Three levels of safety reinforce each other:

  1. Liveness: The Redlock-based distributed mutex ensures that at most one sequencer holds the leader lease at any time. Graceful shutdown releases the lock immediately; ungraceful failure relies on TTL expiry.

  2. Safety: Fencing tokens and the Redis stream provide a logical ordering guarantee. The combined epoch + lock-owner + height-uniqueness check in write_block.lua, enforced per-node with quorum across nodes, ensures that even during network partitions, GC pauses, or partial failures, no stale leader can corrupt the block stream. The pigeonhole property of quorums guarantees that any zombie write attempt will be rejected on at least one node in common with the new leader's quorum. The HEIGHT_EXISTS check makes this guarantee definitive: no two different blocks at the same height can both achieve quorum.

  3. Repair: Sub-quorum orphaned entries from failed partial writes are actively repaired during reconciliation. The new leader detects entries below quorum and repropose them to the remaining nodes, ensuring that committed blocks are never lost and that orphaned entries do not permanently block production. This provides self-healing under Redis node restarts, data loss, and network partitions.

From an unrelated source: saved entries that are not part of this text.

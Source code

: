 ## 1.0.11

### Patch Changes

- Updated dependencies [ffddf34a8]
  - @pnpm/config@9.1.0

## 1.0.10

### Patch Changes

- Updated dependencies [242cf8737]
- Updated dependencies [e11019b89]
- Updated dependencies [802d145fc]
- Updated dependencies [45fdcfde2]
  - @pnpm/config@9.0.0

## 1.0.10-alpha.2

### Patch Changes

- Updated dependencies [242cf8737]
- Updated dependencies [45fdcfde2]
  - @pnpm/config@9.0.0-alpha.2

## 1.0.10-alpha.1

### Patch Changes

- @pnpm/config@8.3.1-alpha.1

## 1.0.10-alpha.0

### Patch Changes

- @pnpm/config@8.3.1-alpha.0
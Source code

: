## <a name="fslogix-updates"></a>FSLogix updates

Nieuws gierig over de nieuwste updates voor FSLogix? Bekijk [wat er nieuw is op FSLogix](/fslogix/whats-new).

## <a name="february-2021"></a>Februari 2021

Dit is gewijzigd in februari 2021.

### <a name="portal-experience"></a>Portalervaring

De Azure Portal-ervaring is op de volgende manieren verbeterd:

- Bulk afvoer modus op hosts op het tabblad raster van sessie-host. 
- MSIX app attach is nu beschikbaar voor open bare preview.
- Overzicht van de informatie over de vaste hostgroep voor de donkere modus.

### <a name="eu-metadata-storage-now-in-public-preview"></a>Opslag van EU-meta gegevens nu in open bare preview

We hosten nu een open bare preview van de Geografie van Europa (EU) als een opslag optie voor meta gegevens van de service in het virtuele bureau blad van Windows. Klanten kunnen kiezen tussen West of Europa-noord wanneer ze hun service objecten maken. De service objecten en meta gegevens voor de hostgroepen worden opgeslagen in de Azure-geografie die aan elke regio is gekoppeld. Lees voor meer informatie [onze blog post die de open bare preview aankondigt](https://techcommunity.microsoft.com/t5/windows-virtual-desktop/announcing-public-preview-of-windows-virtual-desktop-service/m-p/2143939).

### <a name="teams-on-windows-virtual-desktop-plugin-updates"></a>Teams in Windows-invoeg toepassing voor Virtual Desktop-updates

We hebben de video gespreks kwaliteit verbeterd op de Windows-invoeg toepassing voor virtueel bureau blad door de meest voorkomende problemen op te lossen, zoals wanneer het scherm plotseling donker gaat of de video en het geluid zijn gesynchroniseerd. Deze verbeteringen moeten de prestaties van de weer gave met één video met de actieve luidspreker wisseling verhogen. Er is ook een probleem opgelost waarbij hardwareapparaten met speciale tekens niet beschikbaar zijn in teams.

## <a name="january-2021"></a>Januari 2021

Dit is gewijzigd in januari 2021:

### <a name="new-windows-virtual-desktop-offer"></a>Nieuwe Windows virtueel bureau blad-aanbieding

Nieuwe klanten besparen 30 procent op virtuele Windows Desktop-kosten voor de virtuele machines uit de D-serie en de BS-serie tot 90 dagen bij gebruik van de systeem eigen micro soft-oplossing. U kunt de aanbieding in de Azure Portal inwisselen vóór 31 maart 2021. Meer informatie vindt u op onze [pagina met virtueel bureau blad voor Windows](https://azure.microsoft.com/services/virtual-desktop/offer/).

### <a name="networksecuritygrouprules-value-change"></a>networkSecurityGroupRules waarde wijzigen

Epoch divergence across nodes (from partial promotions) and stream divergence (from partial writes) do not affect safety. Epoch divergence is actively healed: write_block.lua pulls lagging nodes forward to the leader's epoch on its first block write, making divergence transient rather than accumulating. Stream divergence is resolved by the quorum-read sync algorithm and sub-quorum repair, enabling followers to reconstruct a consistent view from potentially divergent per-node streams.

Integrating lease renewal into the block publication logic creates a "heartbeat through work" pattern. This ensures that the sequencer's authority is strictly tied to its ability to advance the state of the network, providing the highest level of safety against split-brain scenarios.

12. Chaos Testing

The design is validated by an automated chaos test harness (bin/chaos-test/) that runs multiple sequencer nodes with a grid of TCP proxies to each Redis node. A fault scheduler randomly injects network partitions, latency, byte-level corruption, and process kills/restarts while invariant checkers monitor for forks, concurrent leaders, and production stalls.

Key invariants verified under chaos:

  • No forks: No two nodes ever commit different blocks at the same height
  • No concurrent leaders: At most one node locally produces blocks at any height (within lease_ttl tolerance)
  • Self-healing: Production resumes after all fault classes (node kills, Redis kills, network partitions, latency injection)
  • Sub-quorum repair: Orphaned partial writes are repaired to quorum during reconciliation

The chaos test is deterministic via seed-based RNG for reproducibility. See bin/chaos-test/README.md for usage.